PyOxidizer
PyOxidizer copied to clipboard
pkgutil.get_data() with in-memory resources
Third-party libraries like jsonschema, that call pkgutil.get_data() to read their bundled resources, currently fail when the sources are in memory, as they lack a __file__ attribute. PyOxidizer's ResourceReader interface does not require __file__, and can successfully retrieve the resources. By dynamically replacing get_data() with a call to open_resource(), it appears to be possible to get jsonschema to work when in memory (mostly - it still has a dependency on an extension module):
def make_exe():
dist = default_python_distribution()
policy = dist.make_python_packaging_policy()
policy.resources_location = "in-memory"
policy.resources_location_fallback = "filesystem-relative:lib"
python_config = dist.make_python_interpreter_config()

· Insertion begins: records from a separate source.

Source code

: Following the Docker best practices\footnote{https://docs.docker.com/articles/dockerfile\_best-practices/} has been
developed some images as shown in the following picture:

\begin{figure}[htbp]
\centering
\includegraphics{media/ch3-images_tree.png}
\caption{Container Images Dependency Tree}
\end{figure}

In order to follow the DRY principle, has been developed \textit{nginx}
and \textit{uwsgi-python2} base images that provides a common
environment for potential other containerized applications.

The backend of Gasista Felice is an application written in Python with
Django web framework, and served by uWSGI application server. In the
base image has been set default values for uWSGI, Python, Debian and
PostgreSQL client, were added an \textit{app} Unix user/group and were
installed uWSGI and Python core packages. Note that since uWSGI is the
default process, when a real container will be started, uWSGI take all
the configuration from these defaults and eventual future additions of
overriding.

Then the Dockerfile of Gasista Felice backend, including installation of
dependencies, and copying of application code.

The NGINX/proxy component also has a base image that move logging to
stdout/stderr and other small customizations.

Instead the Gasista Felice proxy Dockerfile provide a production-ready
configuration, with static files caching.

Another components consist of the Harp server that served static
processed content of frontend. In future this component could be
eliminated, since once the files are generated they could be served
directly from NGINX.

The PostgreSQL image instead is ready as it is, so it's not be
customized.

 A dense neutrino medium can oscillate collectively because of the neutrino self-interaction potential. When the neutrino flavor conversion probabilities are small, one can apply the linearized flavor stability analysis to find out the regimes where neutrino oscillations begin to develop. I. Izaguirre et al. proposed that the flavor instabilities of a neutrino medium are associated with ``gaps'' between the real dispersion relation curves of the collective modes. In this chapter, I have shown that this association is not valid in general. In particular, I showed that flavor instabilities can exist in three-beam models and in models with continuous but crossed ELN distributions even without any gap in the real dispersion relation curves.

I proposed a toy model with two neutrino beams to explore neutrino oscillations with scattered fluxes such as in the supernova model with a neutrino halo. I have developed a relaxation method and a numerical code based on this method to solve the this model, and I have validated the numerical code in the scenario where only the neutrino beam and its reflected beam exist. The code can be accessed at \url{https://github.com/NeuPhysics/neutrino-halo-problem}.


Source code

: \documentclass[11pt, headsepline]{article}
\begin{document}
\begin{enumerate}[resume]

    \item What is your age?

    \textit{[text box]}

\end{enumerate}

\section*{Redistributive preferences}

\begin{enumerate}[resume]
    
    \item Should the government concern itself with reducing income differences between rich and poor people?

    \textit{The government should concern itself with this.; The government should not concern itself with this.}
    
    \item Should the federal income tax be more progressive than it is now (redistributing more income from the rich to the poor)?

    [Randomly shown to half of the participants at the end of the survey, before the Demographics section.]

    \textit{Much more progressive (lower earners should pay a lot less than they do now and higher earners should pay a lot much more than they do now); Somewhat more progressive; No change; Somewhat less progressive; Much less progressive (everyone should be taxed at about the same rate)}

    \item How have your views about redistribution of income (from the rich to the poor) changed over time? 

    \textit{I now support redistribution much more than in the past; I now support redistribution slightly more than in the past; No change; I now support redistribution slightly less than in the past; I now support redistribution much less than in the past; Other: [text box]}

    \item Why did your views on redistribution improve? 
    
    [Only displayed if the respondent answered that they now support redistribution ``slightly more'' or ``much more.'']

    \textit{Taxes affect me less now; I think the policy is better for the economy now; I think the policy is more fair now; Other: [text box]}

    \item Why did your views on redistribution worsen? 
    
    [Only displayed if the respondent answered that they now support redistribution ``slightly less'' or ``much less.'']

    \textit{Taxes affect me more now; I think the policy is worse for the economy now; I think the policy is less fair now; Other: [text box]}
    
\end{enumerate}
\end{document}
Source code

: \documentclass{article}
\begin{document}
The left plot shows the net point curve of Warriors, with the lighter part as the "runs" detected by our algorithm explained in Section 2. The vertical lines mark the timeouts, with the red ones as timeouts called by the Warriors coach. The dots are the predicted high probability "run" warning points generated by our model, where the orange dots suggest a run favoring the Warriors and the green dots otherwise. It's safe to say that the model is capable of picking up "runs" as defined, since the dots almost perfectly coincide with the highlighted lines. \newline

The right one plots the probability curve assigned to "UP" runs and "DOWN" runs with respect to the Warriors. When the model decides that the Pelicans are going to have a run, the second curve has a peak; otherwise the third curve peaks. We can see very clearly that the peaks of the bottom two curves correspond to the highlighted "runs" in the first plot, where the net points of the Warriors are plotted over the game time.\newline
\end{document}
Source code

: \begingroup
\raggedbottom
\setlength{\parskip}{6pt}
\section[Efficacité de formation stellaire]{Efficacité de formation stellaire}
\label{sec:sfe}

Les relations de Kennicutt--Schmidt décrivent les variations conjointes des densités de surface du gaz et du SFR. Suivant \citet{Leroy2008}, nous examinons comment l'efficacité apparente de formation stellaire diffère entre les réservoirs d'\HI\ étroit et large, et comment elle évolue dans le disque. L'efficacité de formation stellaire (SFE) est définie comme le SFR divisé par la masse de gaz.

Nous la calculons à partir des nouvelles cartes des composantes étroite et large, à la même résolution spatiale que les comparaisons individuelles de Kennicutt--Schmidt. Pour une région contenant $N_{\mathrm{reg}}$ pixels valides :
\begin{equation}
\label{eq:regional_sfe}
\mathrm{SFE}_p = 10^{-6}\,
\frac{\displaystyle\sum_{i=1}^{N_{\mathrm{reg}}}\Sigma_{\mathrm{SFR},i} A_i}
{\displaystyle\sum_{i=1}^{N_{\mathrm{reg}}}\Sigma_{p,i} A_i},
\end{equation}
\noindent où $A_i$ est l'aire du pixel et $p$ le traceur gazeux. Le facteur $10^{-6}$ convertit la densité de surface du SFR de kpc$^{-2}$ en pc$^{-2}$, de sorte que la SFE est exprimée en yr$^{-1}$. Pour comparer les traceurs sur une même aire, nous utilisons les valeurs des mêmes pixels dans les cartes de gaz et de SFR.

python_config.run_command = """
import sys
import pkgutil
import importlib
def get_data_custom(package, resource):
try:
module = importlib.import_module(package)
with module.__loader__.get_resource_reader(package).open_resource(resource) as f:
return f.read()
except:
return None
if getattr(sys, "oxidized", False):
pkgutil.get_data = get_data_custom
# quick jsonschema test
schema = {"type" : "object", "properties" : {"price" : {"type" : "number"}} }
import jsonschema
jsonschema.validate(instance=dict(price="test"), schema=schema)
"""
exe = dist.to_python_executable(
name = "pyapp",
packaging_policy = policy,
config = python_config,
)
for resource in exe.pip_install(["jsonschema"]):
exe.add_python_resource(resource)
return exe
def make_embedded_resources(exe):
return exe.to_embedded_resources()
def make_install(exe):
files = FileManifest()
files.add_python_resource(".", exe)
return files
register_target("exe", make_exe)
register_target("resources", make_embedded_resources, depends = ["exe"], default_build_script = True)
register_target("install", make_install, depends = ["exe"], default = True)
resolve_targets()
The sys.oxidized gate is necessary to ensure things run correctly outside PyOxidizer, as the default Python ResourceReader can not handle subdirs in the resource path.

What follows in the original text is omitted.